» What you are asked to do
From the line containing "visible. | None |" down to the line containing "template, returns nil. | None |" in the records below, reproduce every line exactly, ends included, and omit all others.

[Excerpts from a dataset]
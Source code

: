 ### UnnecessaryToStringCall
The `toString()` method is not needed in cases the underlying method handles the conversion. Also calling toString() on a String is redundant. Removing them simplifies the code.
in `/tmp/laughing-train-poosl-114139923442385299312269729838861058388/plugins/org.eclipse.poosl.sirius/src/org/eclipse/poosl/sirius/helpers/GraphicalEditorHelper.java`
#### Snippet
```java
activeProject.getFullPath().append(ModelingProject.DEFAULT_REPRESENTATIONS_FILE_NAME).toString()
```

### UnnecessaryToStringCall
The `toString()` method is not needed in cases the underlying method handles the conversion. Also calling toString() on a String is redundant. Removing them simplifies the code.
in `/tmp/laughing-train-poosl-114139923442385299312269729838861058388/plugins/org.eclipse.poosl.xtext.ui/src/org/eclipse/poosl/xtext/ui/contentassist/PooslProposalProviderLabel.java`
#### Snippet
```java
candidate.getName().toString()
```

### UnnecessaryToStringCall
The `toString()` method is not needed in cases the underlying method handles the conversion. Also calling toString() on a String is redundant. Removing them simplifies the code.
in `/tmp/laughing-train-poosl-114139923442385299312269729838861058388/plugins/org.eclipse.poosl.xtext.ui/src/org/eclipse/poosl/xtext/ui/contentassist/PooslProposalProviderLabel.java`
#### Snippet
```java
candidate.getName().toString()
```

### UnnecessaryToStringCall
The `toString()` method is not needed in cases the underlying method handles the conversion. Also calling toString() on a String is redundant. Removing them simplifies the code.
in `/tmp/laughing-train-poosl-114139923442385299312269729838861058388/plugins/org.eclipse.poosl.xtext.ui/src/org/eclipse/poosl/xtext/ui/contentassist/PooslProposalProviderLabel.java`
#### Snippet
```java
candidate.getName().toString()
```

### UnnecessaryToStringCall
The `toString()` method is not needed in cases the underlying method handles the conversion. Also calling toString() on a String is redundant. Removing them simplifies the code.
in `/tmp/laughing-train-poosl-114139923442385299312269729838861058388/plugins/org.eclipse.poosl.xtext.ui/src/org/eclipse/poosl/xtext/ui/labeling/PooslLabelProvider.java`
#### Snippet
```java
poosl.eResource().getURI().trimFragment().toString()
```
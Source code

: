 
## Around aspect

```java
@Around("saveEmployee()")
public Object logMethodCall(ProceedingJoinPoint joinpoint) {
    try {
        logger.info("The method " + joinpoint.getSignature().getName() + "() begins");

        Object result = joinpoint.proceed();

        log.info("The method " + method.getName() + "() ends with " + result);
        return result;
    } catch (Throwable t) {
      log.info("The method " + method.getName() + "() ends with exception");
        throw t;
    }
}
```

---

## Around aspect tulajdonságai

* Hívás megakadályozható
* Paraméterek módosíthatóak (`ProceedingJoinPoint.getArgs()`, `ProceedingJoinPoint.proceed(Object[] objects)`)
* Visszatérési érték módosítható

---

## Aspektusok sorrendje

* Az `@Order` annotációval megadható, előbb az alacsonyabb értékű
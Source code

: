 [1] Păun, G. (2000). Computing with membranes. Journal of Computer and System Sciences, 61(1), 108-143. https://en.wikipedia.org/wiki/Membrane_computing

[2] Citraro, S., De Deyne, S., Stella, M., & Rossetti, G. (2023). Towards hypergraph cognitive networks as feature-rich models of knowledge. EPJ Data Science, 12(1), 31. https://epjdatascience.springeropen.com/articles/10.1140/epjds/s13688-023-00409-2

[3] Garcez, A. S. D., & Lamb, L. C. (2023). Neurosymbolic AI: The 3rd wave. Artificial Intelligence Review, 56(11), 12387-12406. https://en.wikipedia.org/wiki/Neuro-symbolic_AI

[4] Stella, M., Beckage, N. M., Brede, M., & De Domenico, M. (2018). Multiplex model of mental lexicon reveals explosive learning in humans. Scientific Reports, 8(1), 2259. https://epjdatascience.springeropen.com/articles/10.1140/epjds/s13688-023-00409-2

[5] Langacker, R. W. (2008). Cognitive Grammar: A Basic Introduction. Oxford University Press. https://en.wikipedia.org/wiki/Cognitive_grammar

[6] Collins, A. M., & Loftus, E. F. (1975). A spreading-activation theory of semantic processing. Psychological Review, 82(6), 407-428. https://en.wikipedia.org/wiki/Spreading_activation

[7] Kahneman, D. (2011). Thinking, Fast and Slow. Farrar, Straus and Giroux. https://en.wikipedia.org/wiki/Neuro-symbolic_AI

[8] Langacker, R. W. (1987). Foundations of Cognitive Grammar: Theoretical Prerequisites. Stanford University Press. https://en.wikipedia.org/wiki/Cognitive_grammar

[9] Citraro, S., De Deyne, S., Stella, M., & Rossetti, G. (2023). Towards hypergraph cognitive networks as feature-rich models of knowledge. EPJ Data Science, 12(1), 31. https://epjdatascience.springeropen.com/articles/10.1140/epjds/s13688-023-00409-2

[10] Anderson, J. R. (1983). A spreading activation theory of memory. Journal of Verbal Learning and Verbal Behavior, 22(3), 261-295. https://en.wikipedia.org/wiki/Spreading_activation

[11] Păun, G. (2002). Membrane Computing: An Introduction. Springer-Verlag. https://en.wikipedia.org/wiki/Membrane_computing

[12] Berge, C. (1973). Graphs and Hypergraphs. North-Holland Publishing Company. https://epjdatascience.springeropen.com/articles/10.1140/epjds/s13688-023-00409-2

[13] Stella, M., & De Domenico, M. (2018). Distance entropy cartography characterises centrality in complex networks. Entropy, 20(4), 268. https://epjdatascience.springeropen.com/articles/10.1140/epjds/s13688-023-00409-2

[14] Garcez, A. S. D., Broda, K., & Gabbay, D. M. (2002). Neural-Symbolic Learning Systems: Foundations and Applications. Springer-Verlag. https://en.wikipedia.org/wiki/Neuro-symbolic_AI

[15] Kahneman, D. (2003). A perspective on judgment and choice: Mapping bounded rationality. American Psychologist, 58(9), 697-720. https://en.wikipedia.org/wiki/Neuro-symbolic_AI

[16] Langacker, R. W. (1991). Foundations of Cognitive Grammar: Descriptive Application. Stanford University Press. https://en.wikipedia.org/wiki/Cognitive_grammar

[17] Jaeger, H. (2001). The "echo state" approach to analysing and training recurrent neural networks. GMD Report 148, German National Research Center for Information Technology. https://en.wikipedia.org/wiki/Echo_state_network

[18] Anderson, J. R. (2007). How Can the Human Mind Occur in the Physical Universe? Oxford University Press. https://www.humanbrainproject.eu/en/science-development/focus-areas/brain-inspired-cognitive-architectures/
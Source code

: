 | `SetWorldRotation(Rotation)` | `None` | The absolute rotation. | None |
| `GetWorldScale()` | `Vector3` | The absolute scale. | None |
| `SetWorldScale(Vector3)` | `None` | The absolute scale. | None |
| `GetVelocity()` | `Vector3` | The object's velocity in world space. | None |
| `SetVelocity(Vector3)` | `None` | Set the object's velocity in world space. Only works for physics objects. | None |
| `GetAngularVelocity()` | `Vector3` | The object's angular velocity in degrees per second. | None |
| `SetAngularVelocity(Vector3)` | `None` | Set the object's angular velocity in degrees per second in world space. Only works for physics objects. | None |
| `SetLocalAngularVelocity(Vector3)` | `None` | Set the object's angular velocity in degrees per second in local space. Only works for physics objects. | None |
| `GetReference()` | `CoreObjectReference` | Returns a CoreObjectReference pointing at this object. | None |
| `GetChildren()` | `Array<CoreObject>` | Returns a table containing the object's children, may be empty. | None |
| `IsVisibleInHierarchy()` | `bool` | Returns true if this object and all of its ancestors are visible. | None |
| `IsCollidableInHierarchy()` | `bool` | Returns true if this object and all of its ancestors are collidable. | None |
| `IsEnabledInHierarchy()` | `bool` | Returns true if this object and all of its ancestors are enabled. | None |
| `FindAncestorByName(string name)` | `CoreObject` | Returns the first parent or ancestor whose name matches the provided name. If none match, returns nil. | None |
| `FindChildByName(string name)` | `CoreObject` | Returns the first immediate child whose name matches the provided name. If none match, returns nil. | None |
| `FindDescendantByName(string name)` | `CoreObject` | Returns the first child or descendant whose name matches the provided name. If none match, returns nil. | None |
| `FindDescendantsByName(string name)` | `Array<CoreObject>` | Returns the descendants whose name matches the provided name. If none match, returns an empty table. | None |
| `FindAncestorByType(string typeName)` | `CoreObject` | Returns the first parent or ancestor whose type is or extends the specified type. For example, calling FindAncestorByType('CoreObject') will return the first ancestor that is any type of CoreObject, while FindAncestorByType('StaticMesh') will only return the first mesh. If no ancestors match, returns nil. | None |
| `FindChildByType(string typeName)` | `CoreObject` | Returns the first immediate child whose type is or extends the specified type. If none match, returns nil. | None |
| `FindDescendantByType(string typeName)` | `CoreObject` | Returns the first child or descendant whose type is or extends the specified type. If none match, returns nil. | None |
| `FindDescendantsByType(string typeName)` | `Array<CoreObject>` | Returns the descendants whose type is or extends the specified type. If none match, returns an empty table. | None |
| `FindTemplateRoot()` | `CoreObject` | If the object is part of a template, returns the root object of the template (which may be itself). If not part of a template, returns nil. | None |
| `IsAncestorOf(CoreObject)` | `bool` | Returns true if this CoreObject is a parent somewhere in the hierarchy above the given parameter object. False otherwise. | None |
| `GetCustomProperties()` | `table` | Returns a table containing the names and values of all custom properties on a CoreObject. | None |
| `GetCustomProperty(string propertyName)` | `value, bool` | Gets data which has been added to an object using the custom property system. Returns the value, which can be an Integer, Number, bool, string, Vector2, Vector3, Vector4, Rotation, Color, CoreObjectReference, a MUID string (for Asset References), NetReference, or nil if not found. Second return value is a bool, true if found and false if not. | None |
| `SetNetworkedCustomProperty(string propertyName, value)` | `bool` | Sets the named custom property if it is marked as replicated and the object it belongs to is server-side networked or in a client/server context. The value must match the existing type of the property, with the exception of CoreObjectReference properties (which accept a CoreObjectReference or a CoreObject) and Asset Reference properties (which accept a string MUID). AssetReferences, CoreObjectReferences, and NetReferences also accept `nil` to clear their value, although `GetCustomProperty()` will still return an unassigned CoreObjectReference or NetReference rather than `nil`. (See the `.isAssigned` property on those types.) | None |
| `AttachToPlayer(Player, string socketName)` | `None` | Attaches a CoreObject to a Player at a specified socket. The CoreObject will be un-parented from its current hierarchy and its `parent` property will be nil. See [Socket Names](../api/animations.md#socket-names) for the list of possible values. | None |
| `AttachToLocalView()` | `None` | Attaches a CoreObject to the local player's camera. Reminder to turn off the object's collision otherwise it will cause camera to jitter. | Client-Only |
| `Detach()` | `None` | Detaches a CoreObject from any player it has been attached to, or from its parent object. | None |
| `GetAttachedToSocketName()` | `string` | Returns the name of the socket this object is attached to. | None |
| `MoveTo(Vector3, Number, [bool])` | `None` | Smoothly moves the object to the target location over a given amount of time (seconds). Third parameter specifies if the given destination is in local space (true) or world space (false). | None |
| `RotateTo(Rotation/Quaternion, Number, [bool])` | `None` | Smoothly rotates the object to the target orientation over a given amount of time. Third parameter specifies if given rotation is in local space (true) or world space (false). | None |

» The completed task
| `IsVisibleInHierarchy()` | `bool` | Returns true if this object and all of its ancestors are visible. | None |
| `IsCollidableInHierarchy()` | `bool` | Returns true if this object and all of its ancestors are collidable. | None |
| `IsEnabledInHierarchy()` | `bool` | Returns true if this object and all of its ancestors are enabled. | None |
| `FindAncestorByName(string name)` | `CoreObject` | Returns the first parent or ancestor whose name matches the provided name. If none match, returns nil. | None |
| `FindChildByName(string name)` | `CoreObject` | Returns the first immediate child whose name matches the provided name. If none match, returns nil. | None |
| `FindDescendantByName(string name)` | `CoreObject` | Returns the first child or descendant whose name matches the provided name. If none match, returns nil. | None |
| `FindDescendantsByName(string name)` | `Array<CoreObject>` | Returns the descendants whose name matches the provided name. If none match, returns an empty table. | None |
| `FindAncestorByType(string typeName)` | `CoreObject` | Returns the first parent or ancestor whose type is or extends the specified type. For example, calling FindAncestorByType('CoreObject') will return the first ancestor that is any type of CoreObject, while FindAncestorByType('StaticMesh') will only return the first mesh. If no ancestors match, returns nil. | None |
| `FindChildByType(string typeName)` | `CoreObject` | Returns the first immediate child whose type is or extends the specified type. If none match, returns nil. | None |
| `FindDescendantByType(string typeName)` | `CoreObject` | Returns the first child or descendant whose type is or extends the specified type. If none match, returns nil. | None |
| `FindDescendantsByType(string typeName)` | `Array<CoreObject>` | Returns the descendants whose type is or extends the specified type. If none match, returns an empty table. | None |
| `FindTemplateRoot()` | `CoreObject` | If the object is part of a template, returns the root object of the template (which may be itself). If not part of a template, returns nil. | None |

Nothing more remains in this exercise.